June 28, 2011
Next Big Thing: LaddersFiled under: Oh, Internets!
I posted this over on my Tumblr blog the other day (<- think of it as Graveyard Dirt lite; I write less, but update more), and it's so fucking OH, INTERNETS! ridiculous that I had to record it here for posterity (and to ensure - once this shit goes Llewellyn mainstream (snort) - that I'm remembered as the originator of the altar ladder fad):
Or, more accurately, "How to Make Ms. Dirty's Halloween Altar". (<- Do you think the eHow writer knows that the use of ladders isn't standard practice, and I have a very personal, very ancestral reason for including the item in my rituals and beliefs?)
PS: LOL @ "THINGS YOU'LL NEED...A LADDER". Christ.
PPPS: I resent the fact that the difficulty's been listed as "easy"; the fuck it is! How many motherfucking ladders has this eHow writer dressed with multiple cloths, garlands, fairy lights and dangling paraphernalia? APPARENTLY NOT MANY (OR NOT WELL).
May 30, 2011
Metaphors, Similes & AnalogiesFiled under: Life
Look, it's not like I don't know that the use of metaphors is a lazy motherfucking thing, but I haven't really written anything with serious chops since February, which means my ass is way out of fucking practice when it comes to writing. And when one can't be articulate as fuck - I can be suspiciously coherent when there's a motive, so don't think this entire "mothereffing Jesus blow me in the fucking ass Christ Almighty" routine is anything more than me being inexcusably lazy - one inevitably employs the use of a grammatical crutch to lamely limp past the obstacle of inarticulation.
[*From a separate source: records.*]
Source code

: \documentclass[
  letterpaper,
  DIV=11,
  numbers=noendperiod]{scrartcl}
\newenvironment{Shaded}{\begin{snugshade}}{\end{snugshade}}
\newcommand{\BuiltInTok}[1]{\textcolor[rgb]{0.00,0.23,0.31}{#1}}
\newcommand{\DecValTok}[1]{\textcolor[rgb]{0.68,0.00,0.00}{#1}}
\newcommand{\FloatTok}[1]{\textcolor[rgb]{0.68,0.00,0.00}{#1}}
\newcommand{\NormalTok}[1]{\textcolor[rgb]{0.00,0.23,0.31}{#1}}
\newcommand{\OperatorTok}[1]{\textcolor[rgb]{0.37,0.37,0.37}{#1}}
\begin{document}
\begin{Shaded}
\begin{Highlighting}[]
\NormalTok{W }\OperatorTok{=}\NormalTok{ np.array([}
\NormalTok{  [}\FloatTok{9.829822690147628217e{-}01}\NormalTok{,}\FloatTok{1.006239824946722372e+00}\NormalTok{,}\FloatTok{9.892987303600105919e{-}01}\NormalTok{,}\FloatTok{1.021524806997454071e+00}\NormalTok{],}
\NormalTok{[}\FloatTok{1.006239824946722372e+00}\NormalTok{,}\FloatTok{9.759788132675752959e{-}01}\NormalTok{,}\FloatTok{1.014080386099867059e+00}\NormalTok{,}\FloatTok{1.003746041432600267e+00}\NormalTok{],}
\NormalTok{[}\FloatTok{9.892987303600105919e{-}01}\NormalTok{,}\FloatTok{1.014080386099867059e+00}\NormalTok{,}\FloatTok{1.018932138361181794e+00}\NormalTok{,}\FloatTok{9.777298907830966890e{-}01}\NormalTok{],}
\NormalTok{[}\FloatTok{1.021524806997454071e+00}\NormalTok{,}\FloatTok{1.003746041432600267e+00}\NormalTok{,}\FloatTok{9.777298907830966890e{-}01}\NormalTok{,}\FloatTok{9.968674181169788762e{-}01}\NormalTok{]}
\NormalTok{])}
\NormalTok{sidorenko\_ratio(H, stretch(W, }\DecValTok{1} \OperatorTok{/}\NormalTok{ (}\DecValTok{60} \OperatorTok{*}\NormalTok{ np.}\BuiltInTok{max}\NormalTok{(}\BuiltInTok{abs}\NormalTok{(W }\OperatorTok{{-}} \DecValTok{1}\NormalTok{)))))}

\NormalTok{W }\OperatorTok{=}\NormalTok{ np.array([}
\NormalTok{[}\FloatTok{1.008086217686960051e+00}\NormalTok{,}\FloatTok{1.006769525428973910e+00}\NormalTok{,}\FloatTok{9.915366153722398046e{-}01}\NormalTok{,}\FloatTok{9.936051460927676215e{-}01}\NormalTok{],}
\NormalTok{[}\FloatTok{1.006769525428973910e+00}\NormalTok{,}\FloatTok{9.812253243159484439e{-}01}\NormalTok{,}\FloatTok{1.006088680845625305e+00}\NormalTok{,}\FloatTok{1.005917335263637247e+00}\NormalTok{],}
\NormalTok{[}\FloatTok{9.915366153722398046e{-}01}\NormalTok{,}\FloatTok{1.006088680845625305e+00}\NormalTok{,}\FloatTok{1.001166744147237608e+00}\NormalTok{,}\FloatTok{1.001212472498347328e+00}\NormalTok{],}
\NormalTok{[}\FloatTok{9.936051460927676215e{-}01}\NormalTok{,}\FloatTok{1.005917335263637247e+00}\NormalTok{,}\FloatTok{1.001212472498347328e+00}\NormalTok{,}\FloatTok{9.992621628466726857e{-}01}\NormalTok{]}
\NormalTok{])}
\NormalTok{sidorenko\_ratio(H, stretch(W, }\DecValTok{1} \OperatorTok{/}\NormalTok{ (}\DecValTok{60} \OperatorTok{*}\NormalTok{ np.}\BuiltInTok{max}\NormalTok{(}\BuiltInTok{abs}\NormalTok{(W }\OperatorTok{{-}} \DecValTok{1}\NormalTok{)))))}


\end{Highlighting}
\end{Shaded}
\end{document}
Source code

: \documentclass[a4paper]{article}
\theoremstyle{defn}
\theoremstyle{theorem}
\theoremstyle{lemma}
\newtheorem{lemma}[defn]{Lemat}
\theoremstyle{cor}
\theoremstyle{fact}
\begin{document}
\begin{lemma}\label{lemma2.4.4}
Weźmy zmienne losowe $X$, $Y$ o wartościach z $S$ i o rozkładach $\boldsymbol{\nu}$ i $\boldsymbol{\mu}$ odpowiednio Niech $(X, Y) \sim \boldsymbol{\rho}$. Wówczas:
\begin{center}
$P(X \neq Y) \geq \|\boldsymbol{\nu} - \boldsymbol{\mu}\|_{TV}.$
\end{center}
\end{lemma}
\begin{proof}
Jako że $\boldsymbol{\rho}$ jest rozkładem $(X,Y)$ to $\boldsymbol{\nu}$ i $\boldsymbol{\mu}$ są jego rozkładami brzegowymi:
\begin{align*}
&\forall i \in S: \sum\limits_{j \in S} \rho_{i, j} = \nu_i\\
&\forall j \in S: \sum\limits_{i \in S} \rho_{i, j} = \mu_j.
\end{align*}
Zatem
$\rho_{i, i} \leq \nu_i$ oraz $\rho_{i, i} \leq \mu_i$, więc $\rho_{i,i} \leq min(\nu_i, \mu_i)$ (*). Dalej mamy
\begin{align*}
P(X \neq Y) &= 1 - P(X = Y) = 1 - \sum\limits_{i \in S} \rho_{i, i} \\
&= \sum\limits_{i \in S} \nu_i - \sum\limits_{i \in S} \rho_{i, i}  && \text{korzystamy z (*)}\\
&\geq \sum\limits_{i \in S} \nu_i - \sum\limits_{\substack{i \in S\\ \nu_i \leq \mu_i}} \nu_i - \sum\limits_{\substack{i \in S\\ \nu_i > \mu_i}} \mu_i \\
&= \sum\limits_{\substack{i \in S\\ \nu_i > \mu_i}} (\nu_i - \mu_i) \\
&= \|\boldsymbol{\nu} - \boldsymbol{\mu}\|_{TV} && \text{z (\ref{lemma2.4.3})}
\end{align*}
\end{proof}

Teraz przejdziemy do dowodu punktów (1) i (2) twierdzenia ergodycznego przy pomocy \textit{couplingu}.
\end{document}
My metaphor's a dress. Yeah, you read right: a dress. (Just humor me, okay? I haven't had a full night's sleep in almost a month, I'm constantly covered in crow shit and I haven't felt a sense of satisfaction from completing a project in over three months. I wish I had something more witty to offer than "HEY GUYS, A //DRESS//!" but, right now, that's all I got. Maybe by next week I'll have upped my mental capabilities to allow me to play fast and loose with analogies, or, if you're really fucking lucky, similes.)
So I have this dress - my internet metaphor dress - and Christ only knows how long I've been fucking working on this dress, but it's been a lifelong project full of disasters, miracles, trials and errors. It's a constantly evolving experiment that gets shaped by personal experiences; sometimes the new stitch I'm trying to learn just isn't cut out for what I'm trying to achieve, and sometimes, seeming by divine intervention, I accidentally create a new stitch that nails several problems. The most important thing, though, is that the process of creation has always focused on piecing together an article of clothing that tailor suits my unique needs (and my 36-34-52 physique; Tinkerbell, eat your fucking heart out, you gossamer-winged bitch).
...but the dress didn't just suddenly appear, and it wasn't sewn together overnight by singing vermin and overly optimistic woodland animals. First, the very fucking idea of a dress had to be conceived, and once the question marked suggestion had firmly lodged itself in the back of my mind a long period of mental incubation was needed. Back then I was a kid with an underdeveloped body who still needed to physically grow and learn about myself before committing to a lifelong, balls out project. I mean, Jesus, at that age I could barely thread a needle let alone draft my own sewing patterns.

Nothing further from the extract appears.